Compilation for Xavier arm64

Hardware Platform: [DRIVE AGX Pegasus™ Developer Kit]
Software Version:[DRIVE Software 10]
Host Machine Version:[native Ubuntu 18.04]
SDK Manager Version: [1.0.2.6738]

Hi,

I was wondering if there are any optimization flags I can use with the “aarch64-linux-gnu-g++” to fully optimize my application performance for the specific ARM CPU (Carmel) In the Xavier.

For example: is there something like “-march=armv8-a” or “-mcpu=cortex-a57” that needed to be used with the Carmel architecture? also, do I need to specify any “use Neon” flag?

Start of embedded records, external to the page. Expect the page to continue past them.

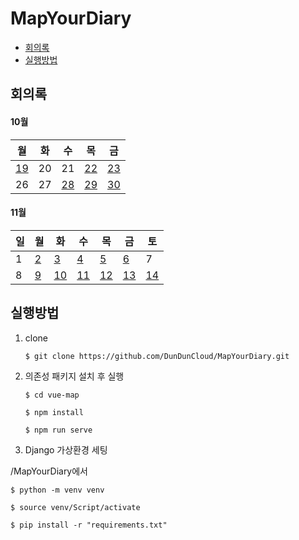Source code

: # MapYourDiary



- [회의록](#회의록)
- [실행방법](#실행방법)



## 회의록

#### 10월

| 월                         | 화   | 수                         | 목                         | 금                         |
| -------------------------- | ---- | -------------------------- | -------------------------- | -------------------------- |
| [19](meeting.md#회의록-19) | 20   | 21                         | [22](meeting.md#회의록-22) | [23](meeting.md#회의록-23) |
| 26                         | 27   | [28](meeting.md#회의록-28) | [29](meeting.md#회의록-29) | [30](meeting.md#회의록-30) |



#### 11월

| 일   | 월                       | 화                         | 수                         | 목                         | 금                         | 토                         |
| ---- | ------------------------ | -------------------------- | -------------------------- | -------------------------- | -------------------------- | -------------------------- |
| 1    | [2](meeting.md#회의록-2) | [3](meeting.md#회의록-3)   | [4](meeting.md#회의록-4)   | [5](meeting.md#회의록-5)   | [6](meeting.md#회의록-6)   | 7                          |
| 8    | [9](meeting.md#회의록-9) | [10](meeting.md#회의록-10) | [11](meeting.md#회의록-11) | [12](meeting.md#회의록-12) | [13](meeting.md#회의록-13) | [14](meeting.md#회의록-14) |



## 실행방법

1. clone

   ```
   $ git clone https://github.com/DunDunCloud/MapYourDiary.git
   ```

2. 의존성 패키지 설치  후 실행

   ```
   $ cd vue-map
   
   $ npm install
   
   $ npm run serve
   ```

3. Django 가상환경 세팅

/MapYourDiary에서 
```
$ python -m venv venv

$ source venv/Script/activate

$ pip install -r "requirements.txt"
```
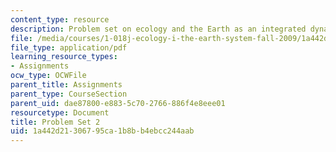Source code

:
 ```yaml
---
content_type: resource
description: Problem set on ecology and the Earth as an integrated dynamic system.
file: /media/courses/1-018j-ecology-i-the-earth-system-fall-2009/1a442d21306795ca1b8bb4ebcc244aab_MIT1_018JF09_hw2.pdf
file_type: application/pdf
learning_resource_types:
- Assignments
ocw_type: OCWFile
parent_title: Assignments
parent_type: CourseSection
parent_uid: dae87800-e883-5c70-2766-886f4e8eee01
resourcetype: Document
title: Problem Set 2
uid: 1a442d21-3067-95ca-1b8b-b4ebcc244aab
---
```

Not relevant for G++, but starting with Clang 11 you can pass the flag -mcpu=carmel. I contributed that.

Phoronix article

1 Like

Dear @yotam.nachmias,
Did you check using -O3 to see if vectorized instructions appearing in in assembly to confirm? Make sure that the code need to be written in a way to have auto vectorization.

Hi,
there are no compilation issues using the -O3, no difference in performance however.

Dear @yotam.nachmias,
O3 should enable autovectorization to use neon intrinsics. You can check assembly code to verify if vector instructions are presents.
BTW, is it not possible to push your computation on GPU to speed up?

Hi SivaRamaKrishnaNV,

I do see vector instruction present using the -O3 flag. In my case it does not improve performance but it is good to know that.
of course I’m using the GPU as much as possible.